POMDP Review

From: Karthik Gopalratnam (karthikg_at_cs.washington.edu)
Date: Mon Nov 24 2003 - 02:39:04 PST

  • Next message: Lillie Kittredge: "paper 6"

    "Acting Optimally in Partially Observable Stochastic Domains": Cassandra,
    Kaelbling & Littman

    Reviewer: Karthik Gopalratnam

            This paper presents the formalism of using POMDP's for Planning in
    Stochastic, Partially Observable domains. It draws on previous results from
    the Operations Research world and presents a computationally more efficient
    algorithm to compute the optimal policy.
            The fundamental contribution of this paper is the use of belief
    states to represent the partially observable world model, and the use of MDP
    methods - specifically Value iteration, to search within this continuous
    belief space.
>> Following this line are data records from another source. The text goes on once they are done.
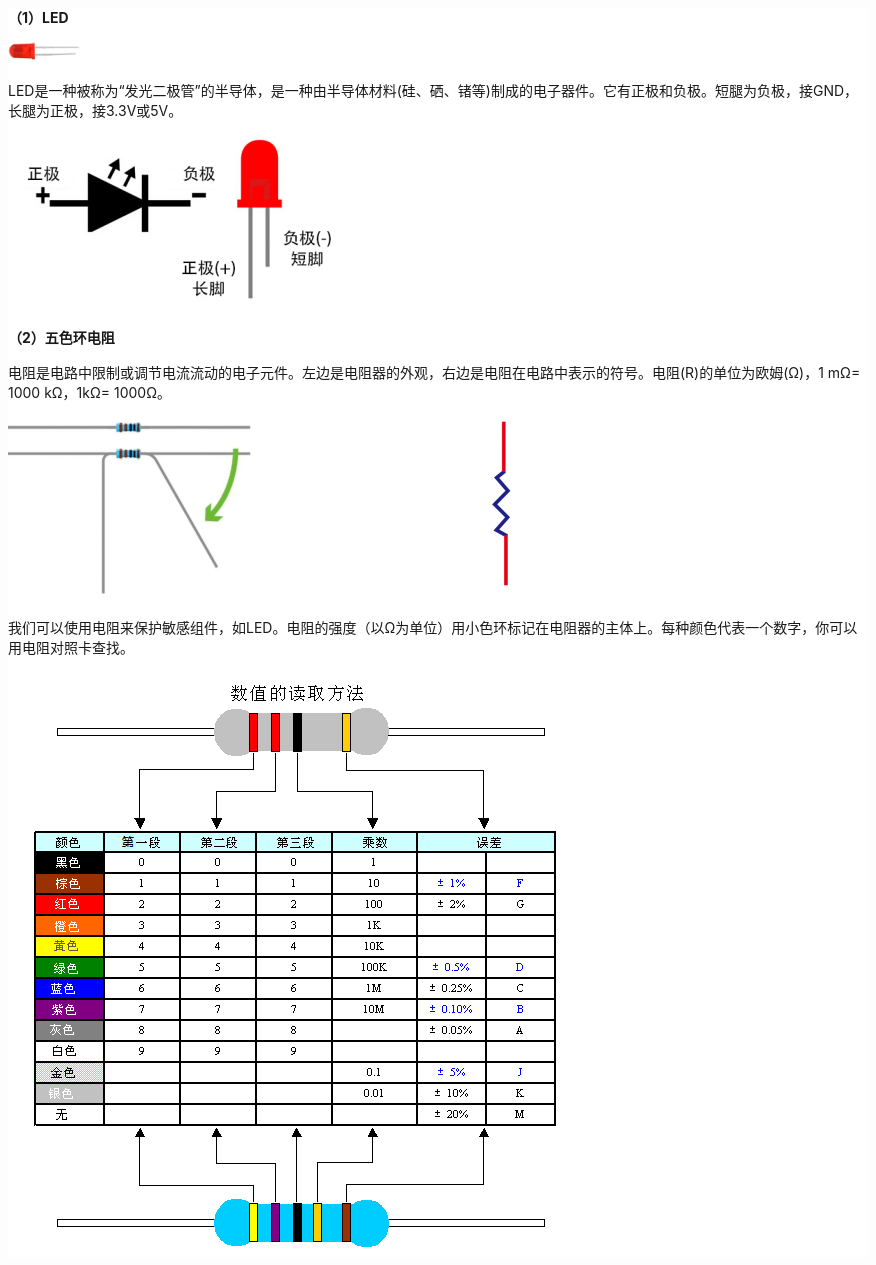 **（1）LED**

![Img](./media/7.png)

LED是一种被称为“发光二极管”的半导体，是一种由半导体材料(硅、硒、锗等)制成的电子器件。它有正极和负极。短腿为负极，接GND，长腿为正极，接3.3V或5V。

![Img](./media/10.png)

**（2）五色环电阻**

电阻是电路中限制或调节电流流动的电子元件。左边是电阻器的外观，右边是电阻在电路中表示的符号。电阻(R)的单位为欧姆(Ω)，1 mΩ= 1000 kΩ，1kΩ= 1000Ω。

![Img](./media/abcdefg.png)

我们可以使用电阻来保护敏感组件，如LED。电阻的强度（以Ω为单位）用小色环标记在电阻器的主体上。每种颜色代表一个数字，你可以用电阻对照卡查找。

![Img](./media/11.png)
This space is approximated to arbitrary accuracy by the
    Witness algorithm, which represents the expected discounted value of a
    belief state at a given time step by a subset of all states, given the
    approximation at the previous time step. The witness algorithm is based on
    linear programming, and for reasonable approximations, the authors claim, is
    guaranteed to be non-exponential if the number of approximation vectors used
    to partition is not exponential.
            The witness algorithm, is presented in only the barest detail, and
    the true import of its contribution is not appreciable from the authors'
    description. (No doubt the technical report that they refer to gives more
    details.) Also, the claim that the algorithm is not exponential if the
    number of vectors used to partition the belief space is not exponential, is
    a little hard to see given the sketchiness of the conference paper. A brief
    discussion of why this is so, with some comparison with other POMDP
    algorithms would have been more informative.
            The natural direction for future research (most likely already
    explored) as suggested by the authors themselves, to extend this algorithm
    to policy iteration, and then apply this to larger and more general planning
    problems.


  • Next message: Lillie Kittredge: "paper 6"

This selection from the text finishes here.